Post # 46
SoonAsYouCan: Never did I applaud or condone what she did. I applauded her getting help. I mentioned that her Fiance needed his friends for support, and that she couldn’t make them like her (as there were many things she had done wrong).
No double standard. Just focusing on what she can do moving forward, and giving her some encouragement in getting there. Telling her to leave Fiance, or that they won’t work out won’t do any good. I know that because I’ve been in relationships where we were incompatible, and no matter what anyone said, we had to get to the point where we saw it for ourselves.
But, for me to state clearly, no, I do not condone abuse. Not by a man, not by a woman. I do applaud getting help.
Post # 47
Soon2bmrs1: Thanks, you read me clearly.
Post # 48
cruisinbee: I understand what you’re saying and it is a really great thing that she’s getting help and recognizes that she needs help. I guess I just gathered from the OP that she’s still blaming him partly for her actions. Like, had he just gotten her a card LIKE SHE ASKED, she wouldn’t have gotten to that point. If he just understood her, she wouldn’t have yelled at him. And to me, that’s not okay. That’s classic victim blaming and unless she is willing to admit to 100% fault for her actions, she isn’t fully aware of her behavior. And to focus so much on “well, she’s SO BRAVE for admitting her flaws and we should be so proud of her” is turning away from the real issue. If it were a man saying “well, if she’d only gotten me a card like I asked I wouldn’t have called her a piece of shit. But I guess I could use some counseling BUT how dare she tell her friends about this?!” we would be having very different reactions.

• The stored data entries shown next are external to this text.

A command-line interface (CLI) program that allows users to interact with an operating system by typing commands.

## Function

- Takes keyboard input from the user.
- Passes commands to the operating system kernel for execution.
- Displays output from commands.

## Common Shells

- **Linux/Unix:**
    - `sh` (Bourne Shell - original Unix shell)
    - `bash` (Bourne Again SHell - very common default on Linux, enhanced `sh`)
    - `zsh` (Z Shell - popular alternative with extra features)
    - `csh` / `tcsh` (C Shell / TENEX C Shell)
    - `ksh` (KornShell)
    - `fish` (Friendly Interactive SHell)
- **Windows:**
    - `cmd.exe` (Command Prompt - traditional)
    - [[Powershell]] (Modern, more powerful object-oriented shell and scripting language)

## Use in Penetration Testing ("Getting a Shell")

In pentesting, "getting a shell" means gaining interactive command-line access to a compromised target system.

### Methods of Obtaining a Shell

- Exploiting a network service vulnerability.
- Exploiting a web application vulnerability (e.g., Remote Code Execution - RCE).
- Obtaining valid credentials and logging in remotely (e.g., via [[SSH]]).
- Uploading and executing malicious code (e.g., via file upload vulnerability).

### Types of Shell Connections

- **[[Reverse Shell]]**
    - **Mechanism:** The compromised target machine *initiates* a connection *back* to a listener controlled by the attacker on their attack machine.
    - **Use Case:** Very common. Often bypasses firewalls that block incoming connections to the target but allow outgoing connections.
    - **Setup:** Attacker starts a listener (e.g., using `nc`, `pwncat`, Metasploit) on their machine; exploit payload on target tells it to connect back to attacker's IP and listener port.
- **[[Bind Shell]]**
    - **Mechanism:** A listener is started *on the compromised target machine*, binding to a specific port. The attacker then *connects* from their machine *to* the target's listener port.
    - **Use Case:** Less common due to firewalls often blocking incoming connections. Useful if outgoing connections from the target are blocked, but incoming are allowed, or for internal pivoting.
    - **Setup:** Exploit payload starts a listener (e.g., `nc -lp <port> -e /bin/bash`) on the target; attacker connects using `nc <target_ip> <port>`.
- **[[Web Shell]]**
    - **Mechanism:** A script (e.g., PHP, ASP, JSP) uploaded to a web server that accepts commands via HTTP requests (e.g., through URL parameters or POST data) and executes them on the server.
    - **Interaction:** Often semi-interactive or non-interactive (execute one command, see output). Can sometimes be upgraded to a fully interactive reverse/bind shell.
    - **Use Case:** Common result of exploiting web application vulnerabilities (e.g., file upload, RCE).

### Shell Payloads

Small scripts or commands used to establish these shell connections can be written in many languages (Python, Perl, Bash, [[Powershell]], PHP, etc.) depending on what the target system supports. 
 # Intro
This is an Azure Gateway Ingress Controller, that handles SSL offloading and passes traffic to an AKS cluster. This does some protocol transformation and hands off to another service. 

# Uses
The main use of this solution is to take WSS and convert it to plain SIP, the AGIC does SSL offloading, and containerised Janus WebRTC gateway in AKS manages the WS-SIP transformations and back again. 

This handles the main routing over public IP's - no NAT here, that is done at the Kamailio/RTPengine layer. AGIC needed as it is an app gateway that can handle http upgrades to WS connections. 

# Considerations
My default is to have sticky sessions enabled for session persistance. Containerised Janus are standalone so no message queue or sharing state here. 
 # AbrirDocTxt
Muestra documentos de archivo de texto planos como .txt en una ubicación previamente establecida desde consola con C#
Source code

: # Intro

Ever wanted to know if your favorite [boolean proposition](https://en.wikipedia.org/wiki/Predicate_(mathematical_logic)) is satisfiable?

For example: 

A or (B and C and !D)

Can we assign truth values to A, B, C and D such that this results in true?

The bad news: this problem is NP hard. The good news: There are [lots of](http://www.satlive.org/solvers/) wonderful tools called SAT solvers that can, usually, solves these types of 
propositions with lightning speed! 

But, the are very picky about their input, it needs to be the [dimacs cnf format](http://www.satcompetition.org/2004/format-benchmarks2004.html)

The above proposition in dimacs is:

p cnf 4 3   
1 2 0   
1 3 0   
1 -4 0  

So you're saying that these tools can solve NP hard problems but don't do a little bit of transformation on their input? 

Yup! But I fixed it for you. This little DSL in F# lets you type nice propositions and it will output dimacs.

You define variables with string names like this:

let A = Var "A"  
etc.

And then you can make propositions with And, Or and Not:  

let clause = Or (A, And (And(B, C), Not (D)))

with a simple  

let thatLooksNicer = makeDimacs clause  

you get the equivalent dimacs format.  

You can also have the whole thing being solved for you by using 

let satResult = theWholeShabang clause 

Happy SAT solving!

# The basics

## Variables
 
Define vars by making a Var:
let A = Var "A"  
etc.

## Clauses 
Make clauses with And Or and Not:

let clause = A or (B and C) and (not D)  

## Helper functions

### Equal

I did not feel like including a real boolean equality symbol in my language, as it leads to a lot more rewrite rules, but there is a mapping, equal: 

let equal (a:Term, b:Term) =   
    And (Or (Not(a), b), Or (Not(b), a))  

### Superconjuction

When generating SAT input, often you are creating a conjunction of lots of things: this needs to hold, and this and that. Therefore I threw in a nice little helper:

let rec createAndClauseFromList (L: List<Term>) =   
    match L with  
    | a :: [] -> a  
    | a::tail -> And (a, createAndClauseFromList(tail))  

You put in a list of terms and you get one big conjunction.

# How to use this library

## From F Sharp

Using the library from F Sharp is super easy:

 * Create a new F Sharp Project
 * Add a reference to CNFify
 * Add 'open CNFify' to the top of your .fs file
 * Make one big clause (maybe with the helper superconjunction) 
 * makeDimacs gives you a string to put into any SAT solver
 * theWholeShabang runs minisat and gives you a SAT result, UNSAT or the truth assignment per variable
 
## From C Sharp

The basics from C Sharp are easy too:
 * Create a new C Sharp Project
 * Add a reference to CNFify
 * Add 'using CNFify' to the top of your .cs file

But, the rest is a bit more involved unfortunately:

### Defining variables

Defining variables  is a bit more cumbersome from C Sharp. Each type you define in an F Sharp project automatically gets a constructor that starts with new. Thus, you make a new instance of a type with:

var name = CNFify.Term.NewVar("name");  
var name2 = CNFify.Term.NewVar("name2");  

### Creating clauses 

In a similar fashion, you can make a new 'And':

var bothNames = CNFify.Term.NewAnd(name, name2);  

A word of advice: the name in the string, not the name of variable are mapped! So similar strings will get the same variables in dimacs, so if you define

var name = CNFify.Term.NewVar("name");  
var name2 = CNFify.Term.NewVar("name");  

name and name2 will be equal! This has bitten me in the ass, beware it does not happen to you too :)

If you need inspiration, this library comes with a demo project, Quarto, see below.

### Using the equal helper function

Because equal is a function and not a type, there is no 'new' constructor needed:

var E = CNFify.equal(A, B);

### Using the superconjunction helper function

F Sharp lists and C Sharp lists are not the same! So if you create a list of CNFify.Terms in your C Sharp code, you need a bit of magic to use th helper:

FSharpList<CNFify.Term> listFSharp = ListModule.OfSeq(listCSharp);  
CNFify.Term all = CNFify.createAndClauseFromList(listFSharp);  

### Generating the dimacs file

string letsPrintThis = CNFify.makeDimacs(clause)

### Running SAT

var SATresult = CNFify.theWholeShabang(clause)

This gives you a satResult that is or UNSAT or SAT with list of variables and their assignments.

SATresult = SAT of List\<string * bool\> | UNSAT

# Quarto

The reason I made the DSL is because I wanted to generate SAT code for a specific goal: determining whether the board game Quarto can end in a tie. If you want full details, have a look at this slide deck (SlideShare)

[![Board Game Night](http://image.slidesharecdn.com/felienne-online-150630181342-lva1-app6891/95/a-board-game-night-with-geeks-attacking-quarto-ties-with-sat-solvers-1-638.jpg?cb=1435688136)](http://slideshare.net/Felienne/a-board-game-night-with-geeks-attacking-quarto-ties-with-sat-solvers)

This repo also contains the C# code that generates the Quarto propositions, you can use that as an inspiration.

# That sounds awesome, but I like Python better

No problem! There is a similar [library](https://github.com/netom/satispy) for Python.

Again, I do recognize that she’s willing to get help and that’s awesome. But I think we tread too lightly when the abuser is a girl than we would if she were a man. We don’t need to sugarcoat it because she’s female. She needs help and her boyfriend needs to get away from her immediately before this gets worse.
Post # 49
for sure, this poster has issues regarding how to communicate in a healthy way but the guy couldn’t even pick her a flower! I’m just saying I understand her frustration, taking someone out to dinner requires zero forethought and effort. She needs to dump him, not berate him though.
Post # 50
SoonAsYouCan: I hear you. My attempt to encourage her increasing awareness and willingness to get help was not meant to be seen as agreeing with all of her logic. Yes, there are many things for her to address, which is why we are all here.